Alley Broussard

No. 22
- Position: Running back

Personal information
- Born: September 6, 1983 (age 42) Lafayette, Louisiana, U.S.
- Height: 6 ft 0 in (1.83 m)
- Weight: 250 lb (113 kg)

Career information
- High school: Acadiana (Scott, Louisiana)
- College: LSU (2003–2006); Missouri Southern State (2007);

Awards and highlights
- BCS national champion (2003);

= Alley Broussard =

American football player (born 1983)

Alley Joseph Broussard III (born September 6, 1983) is an American former college football running back for the LSU Tigers and the Missouri Southern Lions. He was a part of LSU's 2003 team that won the BCS National Championship. Against Ole Miss in 2004, Broussard rushed for 250 yards, setting the LSU single-game rushing record. The record stood until 2016, when it was surpassed by a 284-yard performance from Leonard Fournette, also against Ole Miss.

==Early life==
Broussard was born in Lafayette, Louisiana to Alley Jr. and Liz Broussard. He played football at Acadiana High School in Scott, Louisiana. In 2001, he rushed for a school single-game record 321 yards against New Iberia, and in 2002 set school records with six touchdowns and 36 points against Carencro. He rushed for 2,252 yards and 25 touchdowns as a junior and 1,910 yards and 27 touchdowns as a senior. Broussard was rated by Rivals.com as the fourth best running back prospect in the nation for the class of 2003.

==College career==

===LSU===
Broussard committed to play football for Louisiana State University. During the majority of his career, he split playing time at LSU with running backs Joseph Addai and Justin Vincent. As a freshman in 2003, Broussard had 85 carries for 389 yards and four touchdowns on the season. In the tenth game of the 2004 season, in a 27–24 win over Ole Miss, Broussard rushed for 250 yards on 26 carries and had three touchdowns. His 250 rushing yards set an LSU single-game record, since surpassed several times. He finished the season with 142 carries for 867 yards and ten touchdowns. He had 109 yards in LSU's Capital One Bowl loss to Iowa, including a 74-yard touchdown run.

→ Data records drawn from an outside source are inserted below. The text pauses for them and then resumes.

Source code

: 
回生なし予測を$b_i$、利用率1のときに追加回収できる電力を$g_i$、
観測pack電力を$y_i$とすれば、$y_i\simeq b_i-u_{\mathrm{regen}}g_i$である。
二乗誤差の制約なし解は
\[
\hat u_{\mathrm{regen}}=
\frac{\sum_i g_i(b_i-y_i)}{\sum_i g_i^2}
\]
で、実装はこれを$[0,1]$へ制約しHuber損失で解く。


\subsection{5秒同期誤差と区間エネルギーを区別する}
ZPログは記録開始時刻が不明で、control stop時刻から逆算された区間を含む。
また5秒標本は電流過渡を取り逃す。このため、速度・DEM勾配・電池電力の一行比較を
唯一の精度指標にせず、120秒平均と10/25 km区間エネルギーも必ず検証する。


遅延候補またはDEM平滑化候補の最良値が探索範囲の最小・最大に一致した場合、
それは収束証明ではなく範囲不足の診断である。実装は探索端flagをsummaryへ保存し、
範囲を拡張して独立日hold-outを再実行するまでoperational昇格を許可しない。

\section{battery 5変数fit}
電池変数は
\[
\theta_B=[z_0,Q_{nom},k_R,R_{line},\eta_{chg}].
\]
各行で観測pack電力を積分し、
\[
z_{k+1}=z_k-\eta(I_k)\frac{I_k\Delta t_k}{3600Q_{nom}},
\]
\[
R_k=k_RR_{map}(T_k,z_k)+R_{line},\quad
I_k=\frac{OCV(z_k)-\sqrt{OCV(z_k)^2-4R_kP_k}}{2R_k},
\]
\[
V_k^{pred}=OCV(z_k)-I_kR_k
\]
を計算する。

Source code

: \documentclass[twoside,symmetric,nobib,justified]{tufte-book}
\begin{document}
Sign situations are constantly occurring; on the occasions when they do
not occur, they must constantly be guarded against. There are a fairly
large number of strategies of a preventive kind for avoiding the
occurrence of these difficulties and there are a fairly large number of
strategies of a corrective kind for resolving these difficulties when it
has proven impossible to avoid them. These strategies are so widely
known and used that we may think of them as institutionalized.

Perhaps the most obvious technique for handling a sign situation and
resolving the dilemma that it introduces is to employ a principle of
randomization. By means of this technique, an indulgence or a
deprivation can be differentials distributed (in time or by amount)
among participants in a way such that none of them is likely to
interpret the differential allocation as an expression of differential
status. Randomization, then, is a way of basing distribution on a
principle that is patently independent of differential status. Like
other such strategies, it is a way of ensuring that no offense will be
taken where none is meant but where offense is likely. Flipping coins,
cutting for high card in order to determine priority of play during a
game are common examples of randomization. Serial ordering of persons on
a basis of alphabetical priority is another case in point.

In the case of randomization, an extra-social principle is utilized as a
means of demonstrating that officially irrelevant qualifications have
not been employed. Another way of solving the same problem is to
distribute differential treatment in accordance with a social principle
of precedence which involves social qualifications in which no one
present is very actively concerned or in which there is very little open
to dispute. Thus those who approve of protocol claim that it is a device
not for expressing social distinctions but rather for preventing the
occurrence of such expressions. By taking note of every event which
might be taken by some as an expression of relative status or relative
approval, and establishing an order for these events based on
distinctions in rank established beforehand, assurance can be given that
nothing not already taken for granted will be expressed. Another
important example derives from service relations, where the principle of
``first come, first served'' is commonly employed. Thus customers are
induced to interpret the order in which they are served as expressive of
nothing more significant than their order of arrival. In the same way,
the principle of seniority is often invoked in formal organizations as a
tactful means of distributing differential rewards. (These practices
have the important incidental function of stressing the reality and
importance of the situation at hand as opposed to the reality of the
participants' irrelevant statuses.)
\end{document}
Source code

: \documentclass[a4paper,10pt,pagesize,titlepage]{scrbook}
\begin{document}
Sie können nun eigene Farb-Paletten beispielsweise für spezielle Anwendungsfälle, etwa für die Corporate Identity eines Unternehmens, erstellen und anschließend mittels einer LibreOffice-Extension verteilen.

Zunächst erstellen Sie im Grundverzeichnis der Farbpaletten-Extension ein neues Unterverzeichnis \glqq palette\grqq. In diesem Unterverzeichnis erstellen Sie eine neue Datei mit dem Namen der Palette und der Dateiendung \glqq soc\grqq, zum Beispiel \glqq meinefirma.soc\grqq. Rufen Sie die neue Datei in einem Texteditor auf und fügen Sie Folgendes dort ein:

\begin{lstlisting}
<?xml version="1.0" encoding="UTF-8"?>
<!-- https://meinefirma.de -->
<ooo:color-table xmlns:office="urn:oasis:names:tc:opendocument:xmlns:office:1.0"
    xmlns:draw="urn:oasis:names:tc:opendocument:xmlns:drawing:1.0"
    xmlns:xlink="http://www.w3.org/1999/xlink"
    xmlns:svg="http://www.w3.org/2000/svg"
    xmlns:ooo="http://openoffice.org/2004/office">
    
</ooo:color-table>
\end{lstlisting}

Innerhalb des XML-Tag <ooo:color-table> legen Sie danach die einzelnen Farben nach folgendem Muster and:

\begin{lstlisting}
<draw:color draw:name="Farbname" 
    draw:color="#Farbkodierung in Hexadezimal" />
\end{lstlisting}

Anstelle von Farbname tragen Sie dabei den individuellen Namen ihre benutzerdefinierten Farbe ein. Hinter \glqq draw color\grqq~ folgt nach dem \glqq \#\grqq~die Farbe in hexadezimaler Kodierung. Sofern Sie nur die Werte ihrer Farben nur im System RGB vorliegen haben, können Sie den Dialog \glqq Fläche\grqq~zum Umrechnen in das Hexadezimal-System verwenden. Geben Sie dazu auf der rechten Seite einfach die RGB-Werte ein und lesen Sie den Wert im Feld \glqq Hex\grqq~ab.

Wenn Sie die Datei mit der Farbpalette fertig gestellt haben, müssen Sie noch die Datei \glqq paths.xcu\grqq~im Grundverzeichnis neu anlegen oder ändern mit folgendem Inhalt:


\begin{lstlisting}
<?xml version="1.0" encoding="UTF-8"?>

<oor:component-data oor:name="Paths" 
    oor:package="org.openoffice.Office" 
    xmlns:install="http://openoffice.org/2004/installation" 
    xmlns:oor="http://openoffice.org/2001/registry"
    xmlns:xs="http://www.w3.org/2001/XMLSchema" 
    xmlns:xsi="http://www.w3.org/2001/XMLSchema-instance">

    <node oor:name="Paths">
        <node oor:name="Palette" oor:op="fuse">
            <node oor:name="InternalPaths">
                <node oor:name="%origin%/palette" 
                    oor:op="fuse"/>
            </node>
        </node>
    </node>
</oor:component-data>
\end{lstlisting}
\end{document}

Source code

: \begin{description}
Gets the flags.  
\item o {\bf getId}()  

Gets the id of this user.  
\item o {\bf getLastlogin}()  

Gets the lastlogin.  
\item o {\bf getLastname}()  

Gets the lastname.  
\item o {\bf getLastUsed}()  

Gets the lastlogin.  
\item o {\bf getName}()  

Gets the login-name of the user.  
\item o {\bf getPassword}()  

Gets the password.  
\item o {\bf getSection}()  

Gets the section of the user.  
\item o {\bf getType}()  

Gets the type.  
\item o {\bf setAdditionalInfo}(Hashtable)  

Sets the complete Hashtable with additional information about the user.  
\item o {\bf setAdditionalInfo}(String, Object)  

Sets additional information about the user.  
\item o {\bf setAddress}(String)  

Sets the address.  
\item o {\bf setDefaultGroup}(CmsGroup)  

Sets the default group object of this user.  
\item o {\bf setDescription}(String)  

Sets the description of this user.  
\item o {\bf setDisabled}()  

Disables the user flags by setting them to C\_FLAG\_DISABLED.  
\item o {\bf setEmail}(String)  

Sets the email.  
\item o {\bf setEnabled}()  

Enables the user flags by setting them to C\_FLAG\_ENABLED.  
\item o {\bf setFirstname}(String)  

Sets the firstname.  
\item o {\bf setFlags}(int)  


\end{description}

He suffered a knee injury during fall practice the following year, which kept him out for the entire 2005 season after a setback due to an infection after surgery. He received a medical redshirt allowing him an extra year of college football eligibility. He struggled early in the 2006 season and was not able to establish himself in the starting lineup. His most productive game that season was in week six against Fresno State, as he had five carries for 67 yards and a touchdown. He finished the season with 74 carries for 281 yards and four touchdowns. Broussard left the LSU football team during the summer before the 2007 season, stating "My heart is no longer in it." He ended his LSU career with 1,537 rushing yards and 18 touchdowns over three seasons.

===Missouri Southern===
Broussard was soon contacted by a number of lower-division schools, among them North Alabama and Arkansas Tech. A month later he transferred to Missouri Southern State University to play for the Missouri Southern Lions of Division II. After sitting out the first game of the 2007 season against Haskell Indian Nations University, he came into the game in the second half against Harding in week two and rushed for 110 yards and a touchdown. It was his most yards rushing in a game since his 250-yard game in November 2004. "It feels so good," said Broussard. "Just tell everyone I'm back—everything's back."

==Later life==
In March 2008, Broussard was allowed to attend LSU's pro day in preparation for the 2008 NFL draft. He ran a 4.75-second 40-yard dash, did 21 bench press repetitions, and had a 28 and a half inch vertical jump. He was not drafted and did not play professionally. He returned to his hometown Lafayette, where he lives as of 2016 with his daughter and fiancee.